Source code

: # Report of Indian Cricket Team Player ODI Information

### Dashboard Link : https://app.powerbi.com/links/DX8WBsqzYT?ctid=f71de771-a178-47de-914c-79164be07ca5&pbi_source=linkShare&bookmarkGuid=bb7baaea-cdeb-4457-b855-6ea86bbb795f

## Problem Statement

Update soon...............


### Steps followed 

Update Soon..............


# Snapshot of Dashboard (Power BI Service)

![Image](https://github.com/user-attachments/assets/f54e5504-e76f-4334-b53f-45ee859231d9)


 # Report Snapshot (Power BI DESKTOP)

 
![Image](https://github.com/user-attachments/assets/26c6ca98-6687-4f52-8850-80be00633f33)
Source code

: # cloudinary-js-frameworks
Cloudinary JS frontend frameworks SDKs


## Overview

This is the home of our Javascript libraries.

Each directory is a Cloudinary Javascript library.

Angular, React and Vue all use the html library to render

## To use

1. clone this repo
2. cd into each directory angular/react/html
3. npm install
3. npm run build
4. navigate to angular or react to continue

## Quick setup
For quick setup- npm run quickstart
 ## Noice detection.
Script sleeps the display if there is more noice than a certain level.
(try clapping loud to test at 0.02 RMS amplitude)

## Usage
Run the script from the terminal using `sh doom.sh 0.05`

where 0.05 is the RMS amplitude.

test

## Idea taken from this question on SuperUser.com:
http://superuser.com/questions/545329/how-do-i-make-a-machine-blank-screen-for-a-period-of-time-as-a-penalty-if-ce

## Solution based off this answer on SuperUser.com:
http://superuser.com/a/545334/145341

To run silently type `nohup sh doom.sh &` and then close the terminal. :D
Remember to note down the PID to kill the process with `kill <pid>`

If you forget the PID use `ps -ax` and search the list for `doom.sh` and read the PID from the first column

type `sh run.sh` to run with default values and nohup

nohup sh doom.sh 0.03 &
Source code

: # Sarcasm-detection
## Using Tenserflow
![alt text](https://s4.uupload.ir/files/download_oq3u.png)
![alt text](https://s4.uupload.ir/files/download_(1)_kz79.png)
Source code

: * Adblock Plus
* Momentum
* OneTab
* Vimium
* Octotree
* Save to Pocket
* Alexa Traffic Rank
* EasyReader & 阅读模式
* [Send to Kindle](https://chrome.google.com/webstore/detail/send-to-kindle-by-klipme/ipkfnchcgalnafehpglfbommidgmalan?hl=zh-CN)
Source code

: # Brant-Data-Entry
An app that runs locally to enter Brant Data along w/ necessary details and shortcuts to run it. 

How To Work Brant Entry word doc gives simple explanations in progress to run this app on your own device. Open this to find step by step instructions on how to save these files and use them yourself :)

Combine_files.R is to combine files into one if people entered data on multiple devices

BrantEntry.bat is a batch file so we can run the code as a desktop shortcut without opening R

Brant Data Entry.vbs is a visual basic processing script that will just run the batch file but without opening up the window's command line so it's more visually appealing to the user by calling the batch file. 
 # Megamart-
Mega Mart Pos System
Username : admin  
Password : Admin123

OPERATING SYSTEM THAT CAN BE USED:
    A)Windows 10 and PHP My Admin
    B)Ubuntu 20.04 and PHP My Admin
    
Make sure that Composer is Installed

How to complete this task
From the first line of the records through the line with "2. cd into each directory angular/react/html", retype everything word for word, including both ends.

Response to this exercise
Source code

: # Report of Indian Cricket Team Player ODI Information

### Dashboard Link : https://app.powerbi.com/links/DX8WBsqzYT?ctid=f71de771-a178-47de-914c-79164be07ca5&pbi_source=linkShare&bookmarkGuid=bb7baaea-cdeb-4457-b855-6ea86bbb795f

## Problem Statement

Update soon...............


### Steps followed 

Update Soon..............


# Snapshot of Dashboard (Power BI Service)

![Image](https://github.com/user-attachments/assets/f54e5504-e76f-4334-b53f-45ee859231d9)


 # Report Snapshot (Power BI DESKTOP)

 
![Image](https://github.com/user-attachments/assets/26c6ca98-6687-4f52-8850-80be00633f33)
Source code

: # cloudinary-js-frameworks
Cloudinary JS frontend frameworks SDKs


## Overview

This is the home of our Javascript libraries.

Each directory is a Cloudinary Javascript library.

Angular, React and Vue all use the html library to render

## To use

1. clone this repo
2. cd into each directory angular/react/html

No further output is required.